The European Union has officially approved the Artificial Intelligence Act, a comprehensive set of rules to regulate the activities of technology companies. The new law, which took two years to draft, bans certain uses of AI and imposes strict requirements on the activities of developers.
The EU has taken a decisive step in regulating artificial intelligence by passing a comprehensive AI Act after two years of discussions. This legislation, which officially comes into force on 1 August 2024, sets a strict framework for the development and application of artificial intelligence technologies throughout the EU. The deadline for implementation of this law is February 2, 2025, after which technology companies must stop using applications that threaten the rights of citizens, The Verge reports. The full text of the law is published on the official EU website.
The new law prohibits certain uses of AI. In particular, the use of applications that threaten the rights of citizens, such as biometric categorization to determine sexual orientation or religion, is prohibited. The unauthorized retrieval of images of individuals from the Internet or recordings from surveillance cameras is also prohibited.

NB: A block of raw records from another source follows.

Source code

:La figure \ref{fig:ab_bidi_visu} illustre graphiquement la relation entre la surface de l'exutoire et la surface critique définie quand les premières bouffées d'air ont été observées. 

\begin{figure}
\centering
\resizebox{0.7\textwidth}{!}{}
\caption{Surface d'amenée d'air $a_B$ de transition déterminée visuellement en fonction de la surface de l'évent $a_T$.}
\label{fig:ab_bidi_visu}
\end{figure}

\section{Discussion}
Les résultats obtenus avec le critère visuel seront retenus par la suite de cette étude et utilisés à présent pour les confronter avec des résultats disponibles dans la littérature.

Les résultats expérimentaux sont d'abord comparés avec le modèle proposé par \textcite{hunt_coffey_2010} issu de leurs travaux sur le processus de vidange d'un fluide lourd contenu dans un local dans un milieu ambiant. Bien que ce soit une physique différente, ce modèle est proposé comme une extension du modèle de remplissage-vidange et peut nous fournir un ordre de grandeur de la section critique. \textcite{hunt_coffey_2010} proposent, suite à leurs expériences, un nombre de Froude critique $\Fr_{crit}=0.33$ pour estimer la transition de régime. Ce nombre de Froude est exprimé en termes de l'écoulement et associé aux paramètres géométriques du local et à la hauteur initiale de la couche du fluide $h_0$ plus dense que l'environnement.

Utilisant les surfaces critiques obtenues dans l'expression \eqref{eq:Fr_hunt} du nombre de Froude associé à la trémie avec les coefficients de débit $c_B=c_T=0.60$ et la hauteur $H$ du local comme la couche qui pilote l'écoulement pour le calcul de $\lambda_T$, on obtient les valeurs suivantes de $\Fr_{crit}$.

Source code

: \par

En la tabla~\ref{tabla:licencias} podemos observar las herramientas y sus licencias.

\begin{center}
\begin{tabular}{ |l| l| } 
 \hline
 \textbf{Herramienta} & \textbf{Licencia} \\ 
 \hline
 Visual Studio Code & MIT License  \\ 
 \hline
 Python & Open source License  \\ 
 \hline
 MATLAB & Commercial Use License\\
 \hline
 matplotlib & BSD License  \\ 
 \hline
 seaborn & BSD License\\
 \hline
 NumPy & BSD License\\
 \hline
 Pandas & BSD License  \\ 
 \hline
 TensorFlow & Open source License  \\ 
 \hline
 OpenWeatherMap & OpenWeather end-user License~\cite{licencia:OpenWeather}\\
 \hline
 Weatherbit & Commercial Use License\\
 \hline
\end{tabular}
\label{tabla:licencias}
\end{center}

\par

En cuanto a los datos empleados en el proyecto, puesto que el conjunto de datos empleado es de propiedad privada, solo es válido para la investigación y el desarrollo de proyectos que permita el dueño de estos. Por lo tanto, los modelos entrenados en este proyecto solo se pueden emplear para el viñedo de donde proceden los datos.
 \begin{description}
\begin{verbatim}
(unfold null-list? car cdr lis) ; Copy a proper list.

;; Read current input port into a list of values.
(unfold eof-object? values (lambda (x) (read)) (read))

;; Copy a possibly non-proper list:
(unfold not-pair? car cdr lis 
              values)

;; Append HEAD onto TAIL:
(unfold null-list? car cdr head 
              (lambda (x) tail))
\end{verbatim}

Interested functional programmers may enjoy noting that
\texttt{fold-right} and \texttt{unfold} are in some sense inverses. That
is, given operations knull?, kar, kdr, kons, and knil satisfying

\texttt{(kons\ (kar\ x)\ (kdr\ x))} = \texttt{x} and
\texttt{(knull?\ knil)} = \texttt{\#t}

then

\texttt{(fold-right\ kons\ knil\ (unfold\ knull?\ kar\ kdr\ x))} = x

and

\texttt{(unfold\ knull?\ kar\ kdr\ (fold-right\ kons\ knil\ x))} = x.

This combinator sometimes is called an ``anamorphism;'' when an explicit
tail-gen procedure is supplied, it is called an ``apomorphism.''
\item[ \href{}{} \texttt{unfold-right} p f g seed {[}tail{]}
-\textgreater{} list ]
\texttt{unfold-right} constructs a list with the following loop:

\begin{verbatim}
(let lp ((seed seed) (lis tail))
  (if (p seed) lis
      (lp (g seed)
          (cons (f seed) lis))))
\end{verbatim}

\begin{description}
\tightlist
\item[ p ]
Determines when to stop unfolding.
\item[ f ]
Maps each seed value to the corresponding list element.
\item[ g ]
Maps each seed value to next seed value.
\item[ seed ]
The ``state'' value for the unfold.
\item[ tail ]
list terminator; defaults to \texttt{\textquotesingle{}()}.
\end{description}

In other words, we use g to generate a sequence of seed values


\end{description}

Developers of AI systems will also need to be transparent about how their technology works, including providing summaries of the data used to train systems. Nine months after the law comes into force, companies will have codes of practice, consisting of a set of rules describing compliance requirements, benchmarks, key performance indicators, etc. It also introduces the concept of “universal artificial intelligence systems,” such as chatbots, which will have to respect copyright and be transparent about their algorithms.
Compliance deadlines state that most rules must be implemented by August 2026, but some high-risk AI systems integrated into critical infrastructure or impacting employment, healthcare, and justice have a longer compliance deadline of August 2027. .
Failure to comply with the AI Act will result in severe fines. Violating prohibitions on certain uses of AI will result in a fine of 35 million euros (about $38 million) or 7% of the violating company’s global annual revenue, whichever is greater. Other violations entail smaller fines, but still significant.